Synthetic data and data protection

2 November 2023

Synthetic data is artificially generated data, in contrast to real data which is gathered from reality. A no-real data set, to be labelled like synthetic data, should preserves the characteristics and properties of the real data for a specific use case. Synthetic data could be used in the development, test and validation of machine learning services, where real data is not available in the needed amounts, or even such real data doesn’t exist. Synthetic data could be used like a way to allow data sharing from a company in the framework of Data Spaces without leaking trade secrets. It could be too a privacy technique, when it is used to create no-personal data sets with the same utility than the personal ones.

Reto Scheiwiller - Pixabay.

Large amount of data is needed currently to develop, test and validate machine learning and other data science-based developments. In several cases, the needed amount of data to carry out such processes is not available, because such data doesn’t exist in the quantities required, or because such data must depict situations that still haven’t happened in the real world. On other cases, it is needed specifically test data for verification and validation of the systems that depicts anomalous situations, extreme scenarios, low probability or not recorded circumstances, or even to test types of attacks with manipulated data.

Closely related with the previous situation, synthetic data could support the data driven economy by allowing access to information from public and private entities, what is known as Data Spaces. Of course, organizations will be reluctant to disclosure data that could leak trade secrets, weaknesses of the entity, intellectual property, when they don’t get enough guarantees about the purposes (and the real limits) of the processing of such data or the risk of impact over their interests. Synthetic data generation is one of the several techniques that can address with such issues.

Synthetic data has got more focus in the recent years as it helps in developing testing and validation in natural language understanding systems, vision algorithms for self-driving vehicle systems, or to fraud detection models for financial institutions.

Synthetic data is not random data. When it is synthetized a dataset from real data or created from scratch, it should reproduce the characteristics and structure of real data allowing to draw similar conclusions in specific use cases. Then, they are artificially generated data that has utility at least for one specific purpose. The most basic form of synthetic data, in the border of such definition, could be dummy files that just resemble the real data format. If a synthetic data set that doesn’t reach a minimum threshold of utility for a specific purpose couldn’t be considered properly synthetic data in the framework of such specific purpose.

Synthetic data could replace real data in some specific use cases. Every specific use case will have different quality level requirements, and different requirements regarding the nuances of the process and the final purpose. For example, to validate a face recognition system I could need to generate a dataset of synthetic faces to check the limits of such specific system. However, such data set could lack the needed data quality to check other kind of systems, or to develop new face recognition systems.

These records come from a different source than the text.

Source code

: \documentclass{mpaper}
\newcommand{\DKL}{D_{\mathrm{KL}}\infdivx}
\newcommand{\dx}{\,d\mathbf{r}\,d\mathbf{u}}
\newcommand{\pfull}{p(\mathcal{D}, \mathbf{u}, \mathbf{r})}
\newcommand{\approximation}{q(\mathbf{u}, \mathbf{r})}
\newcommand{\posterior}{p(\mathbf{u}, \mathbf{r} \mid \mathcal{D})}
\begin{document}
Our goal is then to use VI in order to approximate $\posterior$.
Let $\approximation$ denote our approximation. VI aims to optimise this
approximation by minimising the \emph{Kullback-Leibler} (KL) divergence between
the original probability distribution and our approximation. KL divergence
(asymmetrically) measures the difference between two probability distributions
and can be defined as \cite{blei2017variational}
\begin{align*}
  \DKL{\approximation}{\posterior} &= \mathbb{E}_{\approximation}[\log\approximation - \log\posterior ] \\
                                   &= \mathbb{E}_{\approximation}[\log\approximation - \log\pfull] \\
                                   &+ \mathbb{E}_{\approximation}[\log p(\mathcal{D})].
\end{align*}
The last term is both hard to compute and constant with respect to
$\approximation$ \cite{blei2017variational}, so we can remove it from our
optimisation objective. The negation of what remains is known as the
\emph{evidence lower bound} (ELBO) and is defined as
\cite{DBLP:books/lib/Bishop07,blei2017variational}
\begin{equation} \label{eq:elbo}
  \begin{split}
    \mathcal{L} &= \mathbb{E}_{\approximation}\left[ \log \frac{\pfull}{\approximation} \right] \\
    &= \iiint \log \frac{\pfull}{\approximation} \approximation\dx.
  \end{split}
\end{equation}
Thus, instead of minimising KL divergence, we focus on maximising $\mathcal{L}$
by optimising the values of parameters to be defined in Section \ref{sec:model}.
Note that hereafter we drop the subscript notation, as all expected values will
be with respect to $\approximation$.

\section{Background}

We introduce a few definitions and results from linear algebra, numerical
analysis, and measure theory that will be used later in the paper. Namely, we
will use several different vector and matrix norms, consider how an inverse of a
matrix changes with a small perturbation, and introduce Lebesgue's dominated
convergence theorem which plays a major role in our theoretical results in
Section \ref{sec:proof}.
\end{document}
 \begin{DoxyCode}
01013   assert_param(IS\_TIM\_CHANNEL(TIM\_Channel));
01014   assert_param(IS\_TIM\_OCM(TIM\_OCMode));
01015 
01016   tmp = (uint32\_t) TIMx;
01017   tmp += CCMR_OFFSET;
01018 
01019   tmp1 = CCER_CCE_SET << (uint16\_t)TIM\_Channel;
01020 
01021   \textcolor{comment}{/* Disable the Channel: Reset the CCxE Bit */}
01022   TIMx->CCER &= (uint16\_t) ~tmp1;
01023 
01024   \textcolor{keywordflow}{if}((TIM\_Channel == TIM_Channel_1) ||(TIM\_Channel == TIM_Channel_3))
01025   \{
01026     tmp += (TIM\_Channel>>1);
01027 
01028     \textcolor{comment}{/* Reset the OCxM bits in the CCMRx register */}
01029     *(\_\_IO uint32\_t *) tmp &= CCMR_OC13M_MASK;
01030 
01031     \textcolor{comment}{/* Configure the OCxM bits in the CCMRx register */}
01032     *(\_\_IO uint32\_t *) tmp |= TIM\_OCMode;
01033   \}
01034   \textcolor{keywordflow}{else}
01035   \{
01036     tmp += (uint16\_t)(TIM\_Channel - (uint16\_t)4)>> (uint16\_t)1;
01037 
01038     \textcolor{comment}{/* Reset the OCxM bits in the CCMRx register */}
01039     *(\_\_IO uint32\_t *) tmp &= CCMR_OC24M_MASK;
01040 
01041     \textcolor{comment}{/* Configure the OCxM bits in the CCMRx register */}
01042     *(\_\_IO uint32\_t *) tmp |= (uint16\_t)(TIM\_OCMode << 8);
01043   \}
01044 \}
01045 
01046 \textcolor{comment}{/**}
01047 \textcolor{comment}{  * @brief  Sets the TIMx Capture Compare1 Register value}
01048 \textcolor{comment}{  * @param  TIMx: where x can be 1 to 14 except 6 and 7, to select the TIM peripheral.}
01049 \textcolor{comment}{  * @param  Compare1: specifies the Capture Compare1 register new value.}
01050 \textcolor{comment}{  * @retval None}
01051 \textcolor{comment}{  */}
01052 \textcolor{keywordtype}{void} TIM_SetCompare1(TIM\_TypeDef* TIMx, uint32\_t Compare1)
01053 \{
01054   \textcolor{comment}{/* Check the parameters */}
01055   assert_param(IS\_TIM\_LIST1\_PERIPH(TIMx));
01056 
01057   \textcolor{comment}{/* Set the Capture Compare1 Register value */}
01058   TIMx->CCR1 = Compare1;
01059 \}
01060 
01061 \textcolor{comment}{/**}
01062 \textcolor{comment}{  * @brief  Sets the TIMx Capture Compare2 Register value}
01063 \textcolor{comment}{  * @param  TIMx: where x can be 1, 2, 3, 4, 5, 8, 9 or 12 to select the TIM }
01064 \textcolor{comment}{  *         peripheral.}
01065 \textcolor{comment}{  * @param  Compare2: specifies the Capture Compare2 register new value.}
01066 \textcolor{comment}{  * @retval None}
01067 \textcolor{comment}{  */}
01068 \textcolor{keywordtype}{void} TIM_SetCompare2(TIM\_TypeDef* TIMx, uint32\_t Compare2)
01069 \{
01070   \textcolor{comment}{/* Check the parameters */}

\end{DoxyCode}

Synthetic data, as many other techniques, could work too as a Privacy-Enhancing Technology (PET) as it enables the application of a data protection by design approach when dealing with use cases that need processing personal data. In such cases, synthetic data generation enables to minimize or avoid processing personal data while achieving the defined objectives with conclusions as good as the one obtained from the use of the original personal data. In the GDPR framework, synthetic data should not contain identifiable information even when it could be generated from real personal data. Because synthetic data just retains the statistical properties or distribution of the real personal data for a specific purpose, synthetic data can be used for preventing personal data from being processed.

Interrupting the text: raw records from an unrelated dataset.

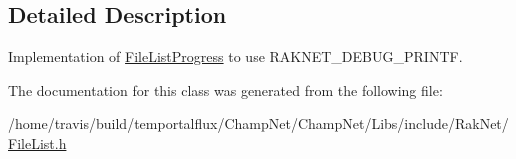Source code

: \subsection{Detailed Description}
Implementation of \hyperlink{class_rak_net_1_1_file_list_progress}{File\-List\-Progress} to use R\-A\-K\-N\-E\-T\-\_\-\-D\-E\-B\-U\-G\-\_\-\-P\-R\-I\-N\-T\-F. 

The documentation for this class was generated from the following file\-:\begin{DoxyCompactItemize}
\item 
/home/travis/build/temportalflux/\-Champ\-Net/\-Champ\-Net/\-Libs/include/\-Rak\-Net/\hyperlink{_file_list_8h}{File\-List.\-h}\end{DoxyCompactItemize}
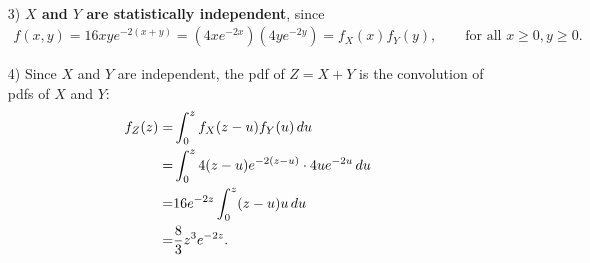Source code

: \documentclass{assignment}
\begin{document}
\begin{sol}
\begin{itemize}
\begin{align}
        \end{align}
        \item[3)] \textbf{$X$ and $Y$ are statistically independent}, since
        \begin{align}
            f(x,y)=16xye^{-2(x+y)}=\left(4xe^{-2x}\right)\left(4ye^{-2y}\right)=f_X(x)f_Y(y),\qquad\text{for all }x\geq 0,y\geq 0.
        \end{align}
        \item[4)] Since $X$ and $Y$ are independent, the pdf of $Z=X+Y$ is the convolution of pdfs of $X$ and $Y$:
        \begin{align}
            \notag f_Z(z)=&\int_0^zf_X(z-u)f_Y(u)\,du\\
            \notag=&\int_0^z4(z-u)e^{-2(z-u)}\cdot 4ue^{-2u}\,du\\
            \notag=&16e^{-2z}\int_0^z(z-u)u\,du\\
            =&\frac{8}{3}z^3e^{-2z}.
        \end{align}
    \end{itemize}
\end{sol}
\end{document}
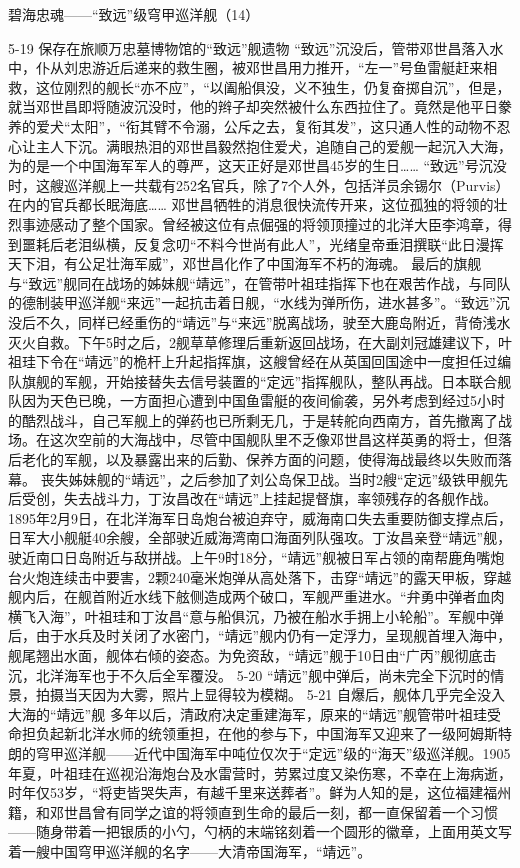 \documentclass[12pt,UTF8]{ctexbook}
\begin{document}
碧海忠魂——“致远”级穹甲巡洋舰（14）

5-19 保存在旅顺万忠墓博物馆的“致远”舰遗物
“致远”沉没后，管带邓世昌落入水中，仆从刘忠游近后递来的救生圈，被邓世昌用力推开，“左一”号鱼雷艇赶来相救，这位刚烈的舰长“亦不应”，“以阖船俱没，义不独生，仍复奋掷自沉”，但是，就当邓世昌即将随波沉没时，他的辫子却突然被什么东西拉住了。竟然是他平日豢养的爱犬“太阳”，“衔其臂不令溺，公斥之去，复衔其发”，这只通人性的动物不忍心让主人下沉。满眼热泪的邓世昌毅然抱住爱犬，追随自己的爱舰一起沉入大海，为的是一个中国海军军人的尊严，这天正好是邓世昌45岁的生日…… “致远”号沉没时，这艘巡洋舰上一共载有252名官兵，除了7个人外，包括洋员余锡尔（Purvis）在内的官兵都长眠海底……
邓世昌牺牲的消息很快流传开来，这位孤独的将领的壮烈事迹感动了整个国家。曾经被这位有点倔强的将领顶撞过的北洋大臣李鸿章，得到噩耗后老泪纵横，反复念叨“不料今世尚有此人”，光绪皇帝垂泪撰联“此日漫挥天下泪，有公足壮海军威”，邓世昌化作了中国海军不朽的海魂。
最后的旗舰
与“致远”舰同在战场的姊妹舰“靖远”，在管带叶祖珪指挥下也在艰苦作战，与同队的德制装甲巡洋舰“来远”一起抗击着日舰，“水线为弹所伤，进水甚多”。“致远”沉没后不久，同样已经重伤的“靖远”与“来远”脱离战场，驶至大鹿岛附近，背倚浅水灭火自救。下午5时之后，2舰草草修理后重新返回战场，在大副刘冠雄建议下，叶祖珪下令在“靖远”的桅杆上升起指挥旗，这艘曾经在从英国回国途中一度担任过编队旗舰的军舰，开始接替失去信号装置的“定远”指挥舰队，整队再战。日本联合舰队因为天色已晚，一方面担心遭到中国鱼雷艇的夜间偷袭，另外考虑到经过5小时的酷烈战斗，自己军舰上的弹药也已所剩无几，于是转舵向西南方，首先撤离了战场。在这次空前的大海战中，尽管中国舰队里不乏像邓世昌这样英勇的将士，但落后老化的军舰，以及暴露出来的后勤、保养方面的问题，使得海战最终以失败而落幕。
丧失姊妹舰的“靖远”，之后参加了刘公岛保卫战。当时2艘“定远”级铁甲舰先后受创，失去战斗力，丁汝昌改在“靖远”上挂起提督旗，率领残存的各舰作战。1895年2月9日，在北洋海军日岛炮台被迫弃守，威海南口失去重要防御支撑点后，日军大小舰艇40余艘，全部驶近威海湾南口海面列队强攻。丁汝昌亲登“靖远”舰，驶近南口日岛附近与敌拼战。上午9时18分，“靖远”舰被日军占领的南帮鹿角嘴炮台火炮连续击中要害，2颗240毫米炮弹从高处落下，击穿“靖远”的露天甲板，穿越舰内后，在舰首附近水线下舷侧造成两个破口，军舰严重进水。“弁勇中弹者血肉横飞入海”，叶祖珪和丁汝昌“意与船俱沉，乃被在船水手拥上小轮船”。军舰中弹后，由于水兵及时关闭了水密门，“靖远”舰内仍有一定浮力，呈现舰首埋入海中，舰尾翘出水面，舰体右倾的姿态。为免资敌，“靖远”舰于10日由“广丙”舰彻底击沉，北洋海军也于不久后全军覆没。
5-20
“靖远”舰中弹后，尚未完全下沉时的情景，拍摄当天因为大雾，照片上显得较为模糊。
5-21
自爆后，舰体几乎完全没入大海的“靖远”舰
多年以后，清政府决定重建海军，原来的“靖远”舰管带叶祖珪受命担负起新北洋水师的统领重担，在他的参与下，中国海军又迎来了一级阿姆斯特朗的穹甲巡洋舰——近代中国海军中吨位仅次于“定远”级的“海天”级巡洋舰。1905年夏，叶祖珪在巡视沿海炮台及水雷营时，劳累过度又染伤寒，不幸在上海病逝，时年仅53岁，“将吏皆哭失声，有越千里来送葬者”。鲜为人知的是，这位福建福州籍，和邓世昌曾有同学之谊的将领直到生命的最后一刻，都一直保留着一个习惯——随身带着一把银质的小勺，勺柄的末端铭刻着一个圆形的徽章，上面用英文写着一艘中国穹甲巡洋舰的名字——大清帝国海军，“靖远”。
\end{document}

Creating synthetic data involves a generation or modelling process (“synthesis”) that must fulfil the preservation of analytical value in a specific use case and the compliance with the data protection regulations, this last one landed in a set of privacy requirements. The preservation of analytical value refers to the utility of the method or model, how useful the data set is to the purpose or use case for the data.

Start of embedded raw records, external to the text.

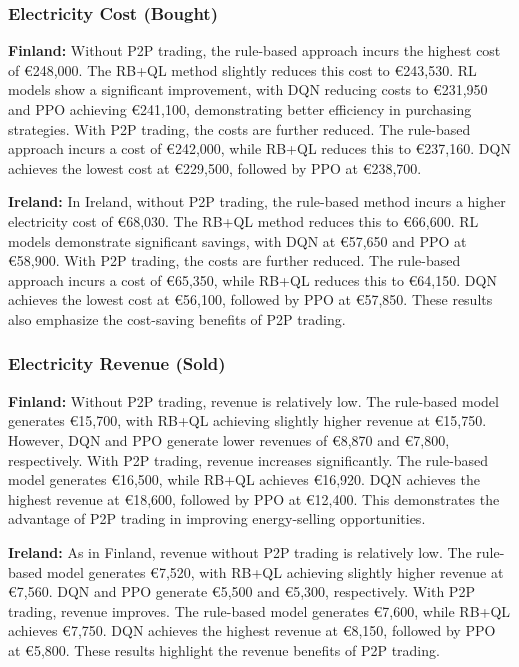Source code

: \documentclass[preprint,12pt]{elsarticle}
\begin{document}
\subsubsection{Electricity Cost (Bought)}

\textbf{Finland:}  
Without P2P trading, the rule-based approach incurs the highest cost of €248,000. The RB+QL method slightly reduces this cost to €243,530. RL models show a significant improvement, with DQN reducing costs to €231,950 and PPO achieving €241,100, demonstrating better efficiency in purchasing strategies.  
With P2P trading, the costs are further reduced. The rule-based approach incurs a cost of €242,000, while RB+QL reduces this to €237,160. DQN achieves the lowest cost at €229,500, followed by PPO at €238,700.

\textbf{Ireland:}  
In Ireland, without P2P trading, the rule-based method incurs a higher electricity cost of €68,030. The RB+QL method reduces this to €66,600. RL models demonstrate significant savings, with DQN at €57,650 and PPO at €58,900.  
With P2P trading, the costs are further reduced. The rule-based approach incurs a cost of €65,350, while RB+QL reduces this to €64,150. DQN achieves the lowest cost at €56,100, followed by PPO at €57,850. These results also emphasize the cost-saving benefits of P2P trading.

\subsubsection{Electricity Revenue (Sold)}

\textbf{Finland:}  
Without P2P trading, revenue is relatively low. The rule-based model generates €15,700, with RB+QL achieving slightly higher revenue at €15,750. However, DQN and PPO generate lower revenues of €8,870 and €7,800, respectively.  
With P2P trading, revenue increases significantly. The rule-based model generates €16,500, while RB+QL achieves €16,920. DQN achieves the highest revenue at €18,600, followed by PPO at €12,400. This demonstrates the advantage of P2P trading in improving energy-selling opportunities.

\textbf{Ireland:}  
As in Finland, revenue without P2P trading is relatively low. The rule-based model generates €7,520, with RB+QL achieving slightly higher revenue at €7,560. DQN and PPO generate €5,500 and €5,300, respectively.  
With P2P trading, revenue improves. The rule-based model generates €7,600, while RB+QL achieves €7,750. DQN achieves the highest revenue at €8,150, followed by PPO at €5,800. These results highlight the revenue benefits of P2P trading.
\end{document}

The creation of synthetic data from real personal data would itself be a processing activity under GDPR. Therefore, it is necessary to consider the regulatory provisions of the GDPR and in particular the principle of accountability, and the assessment of a possible risk of re-identification from the created synthetic data set.

This synthesis can be performed by using different techniques, such as sequential modelling, simulated data, decision trees or deep learning algorithms. The latter usually uses Generative Adversarial Networks (GANs) in which two competing neural networks train each other iteratively: the generator network tries to learn the underlying structure of the original data and generates the synthetic data points with the same statistical distribution, and the discriminator network attempts to identify the received data as original or synthetic.

Depending on the purpose for which synthetic data is to be used, it may be considered to synthesize all the variables of the original data set (fully synthetic data) or only synthesize some of the variables, for example the most sensitive ones (partially synthetic data). In this last case, disclosure risk of personal data is higher as it contains original data along with synthetic data.

Regardless of the technique chosen, an anonymity assessment should be carried out to ensure that the resulting synthetic data set does not contain identified or identifiable personal information. To prevent disclosure of personal information, other privacy preserving techniques, such us differential privacy, can be applied in addition to synthetic data.

In this way, synthetic data represents a powerful tool following the data protection by design approach, since personal data is not exposed, and can be used in multiple applications. For instance, synthetic data can help overcome data scarcity, improve data quality (e.g., mitigating bias in original data), and enhance data diversity. It can be used by Statistics Offices to release useful data to the public without compromising privacy of the respondents, or by the education and healthcare community to develop analytical skills and discover patterns or insights while protecting the identity and privacy of individuals.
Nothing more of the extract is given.